Tech Study Guide
Advanced RAG
Advanced retrieval-augmented generation with hybrid retrieval, query planning, multi-hop retrieval, reranker architectures, GraphRAG, context compression, citation verification, agentic RAG, retrieval evals, and RAG security.
Advanced RAG
Advanced RAG is a retrieval system, ranking system, prompt assembly system, and verification system. The generator is only the last stage.
Command Examples
For one bad answer, capture:
query
rewritten query
top-k chunks
reranked chunks
final context
answer
citations
expected source
Example output and meaning:
| Command | Example output | What it does |
|---|---|---|
Captured fields |
Named fields with concrete values: IDs, scores, tokens, routes, states, timestamps, or errors. |
Turns a capture template into evidence you can compare across runs. |
Advanced Patterns
| Pattern | Use | Risk |
|---|---|---|
| Hybrid retrieval | Combine lexical and vector search. | Score fusion and tuning complexity. |
| Query planning | Break a question into retrieval subqueries. | Over-planning and extra latency. |
| Multi-hop retrieval | Retrieve evidence across multiple documents. | Missing bridge entities or compounding errors. |
| Reranker architectures | Cross-encoder or LLM reranking. | Latency and overfitting to benchmark style. |
| GraphRAG | Use entities and relationships. | Graph extraction quality and stale edges. |
| Context compression | Reduce tokens while preserving evidence. | Dropping critical qualifiers. |
| Citation verification | Check claims against sources. | Requires claim segmentation and source alignment. |
| Agentic RAG | Let an agent decide retrieval actions. | Tool loops, cost, and harder evals. |
Retrieval Evaluation Dataset
| Field | Purpose |
|---|---|
| Query | User-facing question. |
| Relevant source IDs | Ground truth for Recall@k. |
| Required claims | What the answer must support. |
| Forbidden sources | ACL and tenant isolation checks. |
| Freshness version | Ensures index recency is tested. |
| Difficulty slice | Exact term, semantic, multi-hop, ambiguous, adversarial. |
Practical Lab: Citation Verification
answer_claim: "CloudNativePG performs rolling PostgreSQL minor updates."

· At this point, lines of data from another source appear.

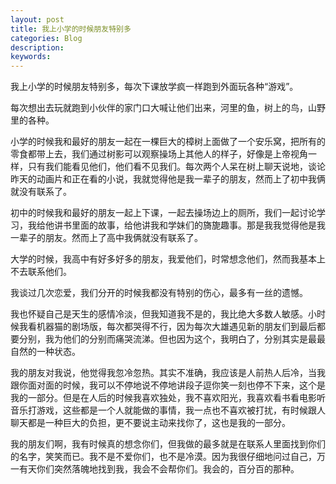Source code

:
 ```yaml
---
layout: post
title: 我上小学的时候朋友特别多
categories: Blog
description: 
keywords: 
---
```


我上小学的时候朋友特别多，每次下课放学疯一样跑到外面玩各种“游戏”。

每次想出去玩就跑到小伙伴的家门口大喊让他们出来，河里的鱼，树上的鸟，山野里的各种。

小学的时候我和最好的朋友一起在一棵巨大的樟树上面做了一个安乐窝，把所有的零食都带上去，我们通过树影可以观察操场上其他人的样子，好像是上帝视角一样，只有我们能看见他们，他们看不见我们。每次两个人呆在树上聊天说地，谈论昨天的动画片和正在看的小说，我就觉得他是我一辈子的朋友，然而上了初中我俩就没有联系了。

初中的时候我和最好的朋友一起上下课，一起去操场边上的厕所，我们一起讨论学习，我给他讲书里面的故事，给他讲我和学妹们的旖旎趣事。那是我我觉得他是我一辈子的朋友。然而上了高中我俩就没有联系了。

大学的时候，我高中有好多好多的朋友，我爱他们，时常想念他们，然而我基本上不去联系他们。

我谈过几次恋爱，我们分开的时候我都没有特别的伤心，最多有一丝的遗憾。

我也怀疑自己是天生的感情冷淡，但我知道我不是的，我比绝大多数人敏感。小时候我看机器猫的剧场版，每次都哭得不行，因为每次大雄遇见新的朋友们到最后都要分别，我为他们的分别而痛哭流涕。但也因为这个，我明白了，分别其实是最最自然的一种状态。

我的朋友对我说，他觉得我忽冷忽热。其实不准确，我应该是人前热人后冷，当我跟你面对面的时候，我可以不停地说不停地讲段子逗你笑一刻也停不下来，这个是我的一部分。但是在人后的时候我喜欢独处，我不喜欢阳光，我喜欢看书看电影听音乐打游戏，这些都是一个人就能做的事情，我一点也不喜欢被打扰，有时候跟人聊天都是一种巨大的负担，更不要说主动来找你了，这也是我的一部分。

我的朋友们啊，我有时候真的想念你们，但我做的最多就是在联系人里面找到你们的名字，笑笑而已。我不是不爱你们，也不是冷漠。因为我很仔细地问过自己，万一有天你们突然落魄地找到我，我会不会帮你们。我会的，百分百的那种。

cited_source: docs/databases/postgres/cloudnativepg
verifier_question: "Does the cited source support the exact claim?"
labels: supported | partially_supported | unsupported
Study Cards
Why use hybrid retrieval?
Lexical search catches exact terms and identifiers while vector search catches semantic similarity.
What is multi-hop retrieval?
Retrieving multiple pieces of evidence that must be connected to answer one question.
Why verify citations?
A cited document can be related without supporting the exact generated claim.